There is no reason to require this setting for users who aren’t posting live videos.
Consider pixelfed, the fediverse alternative to Instagram
The official app won’t work with my instance (pixey.org). Pixeldroid does through
Instagram no longer allowed to be installed on my phone, how is that for a deal, Meta?
Then do that
Instagram and all Facebook products are invasive addictive malware
“Meta IS NOT LISTENING TO YOUR CAMERA, MICROPHONE, OR NETWORK CONNECTIONS! REEEE!!”
It is actually pretty sad
Although to be far they have way more effective ways of surveillance
I set up Amazon Echo buds recently. I have no desire to use any of the Alexa crap on them and just wanted cheap, decent noise cancelling Bluetooth earbuds on prime day. You apparently can’t set them up without the Alexa app and like all the permissions. I downloaded it on an old phone that’s practically blank, set up the buds, and deleted the app. Once it’s set up you can use like regular Bluetooth earbuds. They wanted location all the time and a few others (microphone maybe?). Selecting only allow this time wouldn’t even work. I get it Bezos, u want my data, but fuck off u aren’t getting it.
You should look if it works with gadgetbridge. Maybe you can get some functionality back that the app had?
Not surprised. It’s just Meta being Meta and garbling up all yo data so that it can make money from it. Maybe don’t use the app. Try accessing from your mobile browser.
It’s a new frontier in sourcing material for AI training…
If they don’t already have rules about this, Google and Apple should update their store rules to prevent this crap.
iOS plus Facebook
The “dream” combo
I only use Instagram to look at the reels my family sends me, I don’t allow myself to use it for anything else because you can easily waste 2 hours and feel miserable afterwards. What I like about Lemmy is I can get through all new posts for the day in at most 20 mins and maybe learn about some interesting while I’m at it.

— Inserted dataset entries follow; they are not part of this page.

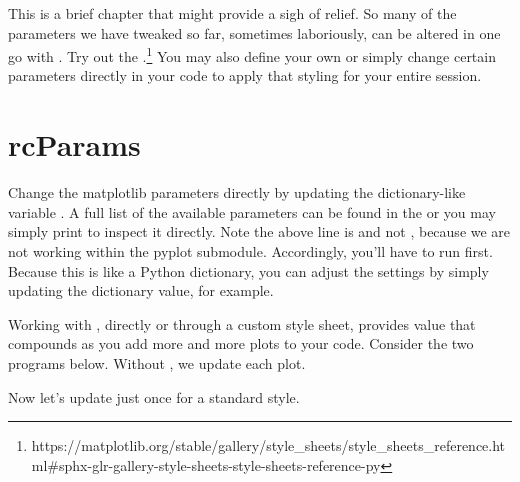 This is a brief chapter that might provide a sigh of relief. So many of the parameters we have tweaked so far, sometimes laboriously, can be altered in one go with . Try out the .\footnote{https://matplotlib.org/stable/gallery/style\_sheets/style\_sheets\_reference.html\#sphx-glr-gallery-style-sheets-style-sheets-reference-py} You may also define your own or simply change certain parameters directly in your code to apply that styling for your entire session. 

\section{rcParams}

Change the matplotlib parameters directly by updating the dictionary-like variable . A full list of the available parameters can be found in the   or you may simply print  to inspect it directly. Note the above line is  and not , because we are not working within the pyplot submodule. Accordingly, you'll have to run  first. Because this is like a Python dictionary, you can adjust the settings by simply updating the dictionary value,  for example. 

Working with , directly or through a custom style sheet, provides value that compounds as you add more and more plots to your code.  Consider the two programs below. Without , we update each plot.


\vspace{-0.3cm}
Now let's update  just once for a standard style.

\vspace{-0.3cm}


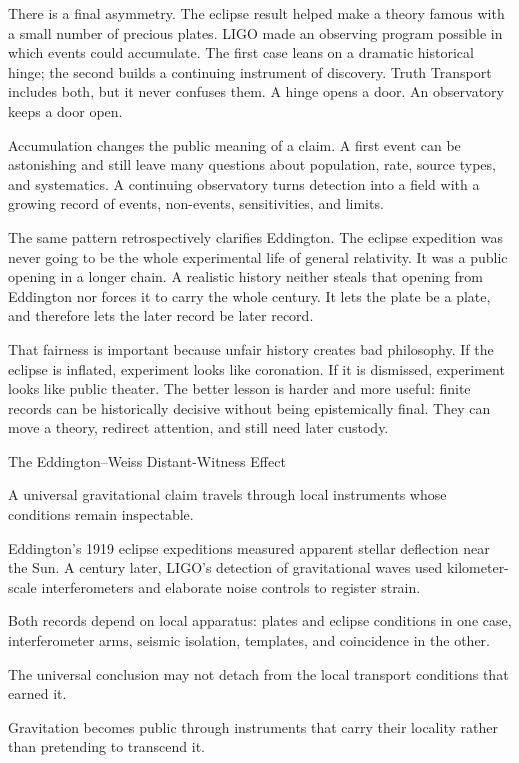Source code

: There is a final asymmetry. The eclipse result helped make a theory
famous with a small number of precious plates. LIGO made an observing
program possible in which events could accumulate. The first case leans
on a dramatic historical hinge; the second builds a continuing instrument
of discovery. Truth Transport includes both, but it never confuses them.
A hinge opens a door. An observatory keeps a door open.

Accumulation changes the public meaning of a claim. A first event can be
astonishing and still leave many questions about population, rate, source
types, and systematics. A continuing observatory turns detection into a
field with a growing record of events, non-events, sensitivities, and
limits.

The same pattern retrospectively clarifies Eddington. The eclipse
expedition was never going to be the whole experimental life of general
relativity. It was a public opening in a longer chain. A realistic
history neither steals that opening from Eddington nor forces it to
carry the whole century. It lets the plate be a plate, and therefore
lets the later record be later record.

That fairness is important because unfair history creates bad
philosophy. If the eclipse is inflated, experiment looks like
coronation. If it is dismissed, experiment looks like public theater.
The better lesson is harder and more useful: finite records can be
historically decisive without being epistemically final. They can move a
theory, redirect attention, and still need later custody.

\begin{phenom}{The Eddington--Weiss Distant-Witness Effect~\cite{abbott2016,eddington1920}}
\label{ph:eddington-weiss-distant-witness}

\PhStatement
A universal gravitational claim travels through local instruments whose
conditions remain inspectable.

\PhOrigin
Eddington's 1919 eclipse expeditions measured apparent stellar deflection near
the Sun. A century later, LIGO's detection of gravitational waves used
kilometer-scale interferometers and elaborate noise controls to register strain.

\PhObservation
Both records depend on local apparatus: plates and eclipse conditions in one
case, interferometer arms, seismic isolation, templates, and coincidence in the
other.

\PhConstraint
The universal conclusion may not detach from the local transport conditions
that earned it.

\PhConsequence
Gravitation becomes public through instruments that carry their locality rather
than pretending to transcend it.
\end{phenom}

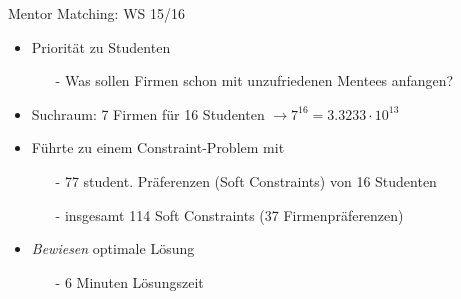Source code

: \begin{frame}[fragile]{Mentor Matching: WS 15/16}
\begin{itemize}
\item Priorität zu \alert{Studenten}
\begin{itemize}
\item[-] Was sollen Firmen schon mit unzufriedenen Mentees anfangen?
\end{itemize}
\item Suchraum: 7 Firmen für 16 Studenten $\rightarrow 7^{16} = 3.3233 \cdot 10^{13}$
\vspace*{2ex}
\item Führte zu einem Constraint-Problem mit
\begin{itemize}
\item[-] 77 student. Präferenzen (Soft Constraints) von 16 Studenten
\item[-] insgesamt 114 Soft Constraints (37 Firmenpräferenzen) 
\end{itemize}

\vspace*{2ex}

\item \emph{Bewiesen} optimale Lösung
\begin{itemize}
\item[-] 6 Minuten Lösungszeit
\end{itemize}
\end{itemize}
\end{frame}



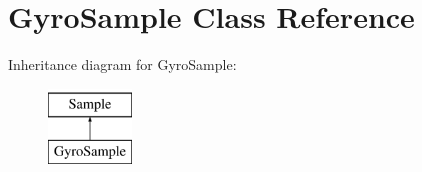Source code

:\hypertarget{class_gyro_sample}{\section{Gyro\-Sample Class Reference}
\label{class_gyro_sample}
}
Inheritance diagram for Gyro\-Sample\-:\begin{figure}[H]
\begin{center}
\leavevmode
\includegraphics[height=2.000000cm]{class_gyro_sample}
\end{center}
\end{figure}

Yeah I use it to keep up with friends/family and have a private account— most people I know don’t post regular posts, only stories, so it’s actually quite easy for me to exhaust all the content I care about and then leave. The post feed is mostly ads for me since my friends don’t post. The ‘explore’ feed for me is mostly indian weddings and flood content for some unfathomable reason.

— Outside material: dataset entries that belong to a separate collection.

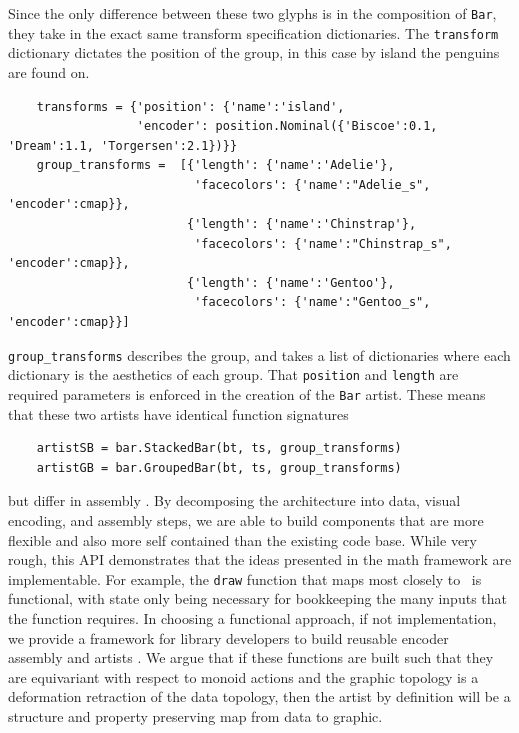 \documentclass[../main.tex]{subfiles}
\begin{document}
Since the only difference between these two glyphs is in the composition of \texttt{Bar}, they take in the exact same transform specification dictionaries. The \texttt{transform} dictionary dictates the position of the group, in this case by island the penguins are found on.

\begin{verbatim}
    transforms = {'position': {'name':'island',
                  'encoder': position.Nominal({'Biscoe':0.1, 'Dream':1.1, 'Torgersen':2.1})}} 
    group_transforms =  [{'length': {'name':'Adelie'},
                          'facecolors': {'name':"Adelie_s", 'encoder':cmap}},
                         {'length': {'name':'Chinstrap'},
                          'facecolors': {'name':"Chinstrap_s", 'encoder':cmap}}, 
                         {'length': {'name':'Gentoo'},
                          'facecolors': {'name':"Gentoo_s", 'encoder':cmap}}]
    \end{verbatim}
    \texttt{group_transforms} describes the group, and takes a list of dictionaries where each dictionary is the aesthetics of each group. That \texttt{position} and \texttt{length} are required parameters is enforced in the creation of the \texttt{Bar} artist. These means that these two artists have identical function signatures
    
    \begin{verbatim}
    artistSB = bar.StackedBar(bt, ts, group_transforms)
    artistGB = bar.GroupedBar(bt, ts, group_transforms)
    \end{verbatim}
    
    but differ in assembly \vmarkd. By decomposing the architecture into data, visual encoding, and assembly steps, we are able to build components that are more flexible and also more self contained than the existing code base. While very rough, this API demonstrates that the ideas presented in the math framework are implementable. For example, the \texttt{draw} function that maps most closely to \vartist\ is functional, with state only being necessary for bookkeeping the many inputs that the function requires. In choosing a functional approach, if not implementation, we provide a framework for library developers to build reusable encoder \vchannel\, assembly \vmarkd and artists \vartist. We argue that  if these functions are built such that they are equivariant with respect to monoid actions and the graphic topology is a deformation retraction of the data topology, then the artist by definition will be a structure and property preserving map from data to graphic. 
\end{document}
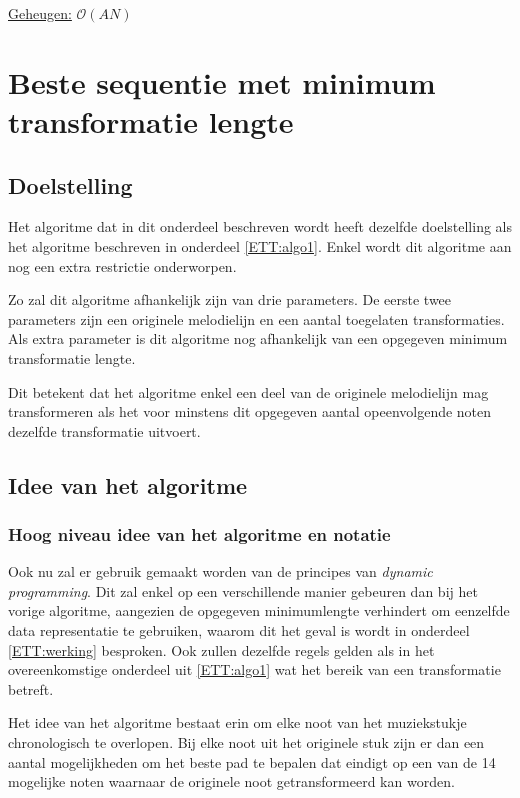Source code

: \begin{center}
\underline{Geheugen:} $\mathcal{O}(AN)$
\end{center}

\section{Beste sequentie met minimum transformatie lengte}
\label{ETT:algo2}

\subsection{Doelstelling}
Het algoritme dat in dit onderdeel beschreven wordt heeft dezelfde doelstelling als het algoritme beschreven in onderdeel \ref{ETT:algo1}. Enkel wordt dit algoritme aan nog een extra restrictie onderworpen.

Zo zal dit algoritme afhankelijk zijn van drie parameters. De eerste twee parameters zijn een originele melodielijn en een aantal toegelaten transformaties. Als extra parameter is dit algoritme nog afhankelijk van een opgegeven minimum transformatie lengte.

Dit betekent dat het algoritme enkel een deel van de originele melodielijn mag transformeren als het voor minstens dit opgegeven aantal opeenvolgende noten dezelfde transformatie uitvoert.

\subsection{Idee van het algoritme}
\subsubsection{Hoog niveau idee van het algoritme en notatie}
Ook nu zal er gebruik gemaakt worden van de principes van \textit{dynamic programming}. Dit zal enkel op een verschillende manier gebeuren dan bij het vorige algoritme, aangezien de opgegeven minimumlengte verhindert om eenzelfde data representatie te gebruiken, waarom dit het geval is wordt in onderdeel \ref{ETT:werking} besproken. Ook zullen dezelfde regels gelden als in het overeenkomstige onderdeel uit \ref{ETT:algo1} wat het bereik van een transformatie betreft.

Het idee van het algoritme bestaat erin om elke noot van het muziekstukje chronologisch te overlopen. Bij elke noot uit het originele stuk zijn er dan een aantal mogelijkheden om het beste pad te bepalen dat eindigt op een van de 14 mogelijke noten waarnaar de originele noot getransformeerd kan worden.
 
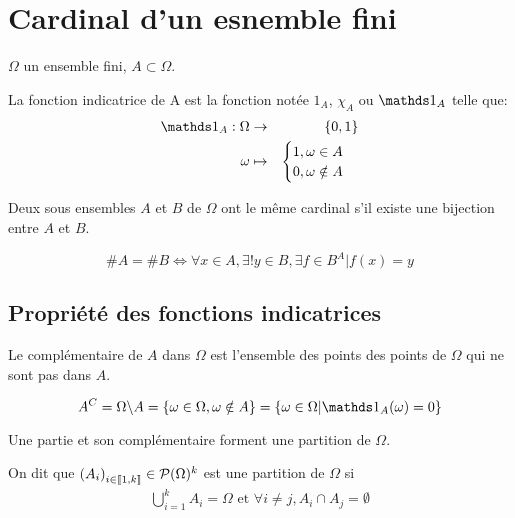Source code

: \section{Cardinal d'un esnemble fini}
$\Omega$ un ensemble fini, $A\subset\Omega$.
\begin{definition}
  La fonction indicatrice de A est la fonction notée $1_A$, $\chi_A$ ou
  $\indic_A$ telle que:
  \begin{eqnarray*}
    \indic_A : \Omega &\rightarrow& \{0, 1\}\\
          \omega &\mapsto& \begin{cases}
                          1, \omega\in A\\
                          0, \omega\notin A
                        \end{cases}
  \end{eqnarray*}
\end{definition}

\begin{proposition}
  Deux sous ensembles $A$ et $B$ de $\Omega$ ont le même cardinal s'il existe
  une bijection entre $A$ et $B$.

  \[
    \# A = \# B \iff \forall x \in A,
    \exists ! y \in B, \exists f\in B^A | f(x)=y
  \]

\end{proposition}

\subsection{Propriété des fonctions indicatrices}
\label{sub:Propriété des fonctions indicatrices}
  \begin{definition}
    Le complémentaire de $A$ dans $\Omega$ est l'ensemble des points des
    points de $\Omega$ qui ne sont pas dans $A$.

    \[A^C = \Omega\backslash A = \rdbrackets{\omega\in\Omega, \omega\notin A}
                               = \rdbrackets{\omega\in\Omega|\indic_A(\omega)=0}
    \]

  \end{definition}

  Une partie et son complémentaire forment une partition de $\Omega$.

  \begin{definition}
  \label{partition}
    On dit que $\left(A_i\right)_{i\in\left\llbracket1,k\right\rrbracket}\in\mathcal{P}(\Omega)^k$
    est une partition de $\Omega$ si
    \begin{eqnarray*}
      \bigcup_{i=1}^k A_i = \Omega \text{ et }
      \forall i\neq j, A_i\cap A_j = \emptyset
    \end{eqnarray*}
  \end{definition}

I believe that there’s some app out there for Android that lets one create a spoofed environment for apps that demand certain permissions to function. Returns bogus data to them. Might require a rooted device, though.
goes looking
Yeah.
I think I’m thinking of XPrivacyLua, which requires Xposed, which in turn requires a rooted device.

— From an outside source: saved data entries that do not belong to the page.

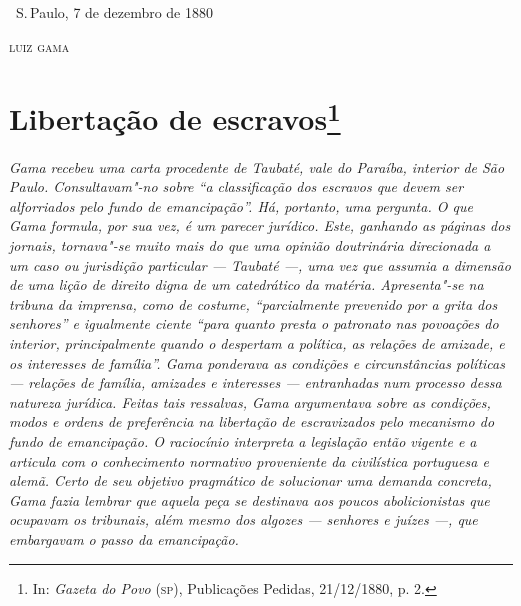 \bigskip

\hfill\ S.\,Paulo, 7 de dezembro de 1880\smallskip

\hfill\textsc{luiz gama}

\chapter{Libertação de escravos\footnote[*]{
  In: \emph{Gazeta do Povo} (\textsc{sp}), Publicações Pedidas, 21/12/1880, p. 2.}}

\begin{flushleft}
{\footnotesize\itshape
Gama recebeu uma carta procedente de Taubaté, vale do Paraíba,
interior de São Paulo. Consultavam"-no sobre ``a classificação dos
escravos que devem ser alforriados pelo fundo de emancipação''. Há,
portanto, uma pergunta. O que Gama formula, por sua vez, é um parecer
jurídico. Este, ganhando as páginas dos jornais, tornava"-se muito mais
do que uma opinião doutrinária direcionada a um caso ou jurisdição
particular --- Taubaté ---, uma vez que assumia a dimensão de uma lição de
direito digna de um catedrático da matéria. Apresenta"-se na tribuna da
imprensa, como de costume, ``parcialmente prevenido por a grita dos
senhores'' e igualmente ciente ``para quanto presta o patronato nas
povoações do interior, principalmente quando o despertam a política, as
relações de amizade, e os interesses de família''. Gama ponderava as
condições e circunstâncias políticas --- relações de
família, amizades e interesses --- entranhadas num processo dessa
natureza jurídica. Feitas tais ressalvas, Gama argumentava sobre as condições, modos
e ordens de preferência na libertação de escravizados pelo mecanismo do
fundo de emancipação. O raciocínio interpreta a legislação então vigente
e a articula com o conhecimento normativo proveniente da civilística portuguesa e alemã.
Certo de seu objetivo pragmático de solucionar uma demanda concreta,
Gama fazia lembrar que aquela peça se destinava aos poucos abolicionistas que
ocupavam os tribunais, além mesmo dos algozes --- senhores e juízes ---,
que embargavam o passo da emancipação.} %
\end{flushleft}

EDIT: all that being said, I do think that if practicable, it is kind of an argument to use something other than Instagram, and more broadly, to try to keep use on a personal computer rather than phone, where it’s easier to deal with or avoid shennanigans like this.
Technically Graphene OS can do this
gee, guess i’ll just have to continue never using it, then…
I wonder if saving the website as an app would work around this restriction?
This does appear to be a functional workaround atm (the mobile website via safari app allows me to post photos to stories) but the editor is severely gimped so you can’t resize images and such. Desktop version doesn’t seem to allow you to post stories at all. If I NEED to share something perhaps I’ll use this.
I’ve wondered for quite a while if there was ever any truth to the rumors that Meta apps “listen” to people. It doesn’t make logical sense, as the OS should expose they are doing it. Unless they had API access to allow microphone access without triggering the microphone icon. These companies have had API access in the past, like when Uber had full screen display capture access, and Meta definitely has some agreements with the fruit company to access some kinds of data. Or, when iOS first introduced the location tracking symbol in the status bar, I was able to write a program that allowed gathering of location access without actually triggering the icon.
Most of the time, the events can be explained away by knowing how adtech works, like, I was drinking a beverage, a friend asked what it was, the next day I started getting ads for it.
In that case:
- They were on my wifi network
- They picked up their phone when they were asking about it and did an Internet search
- So once the GeoIP was cross-referenced across ad providers, the IP started being targeted for those ads, makes sense
Some stories I’ve heard are more strange.
It does make me wonder if it was true the whole time, but they now have to ask for permission.
Don’t use the platforms myself or I’d try and set up a test experiment.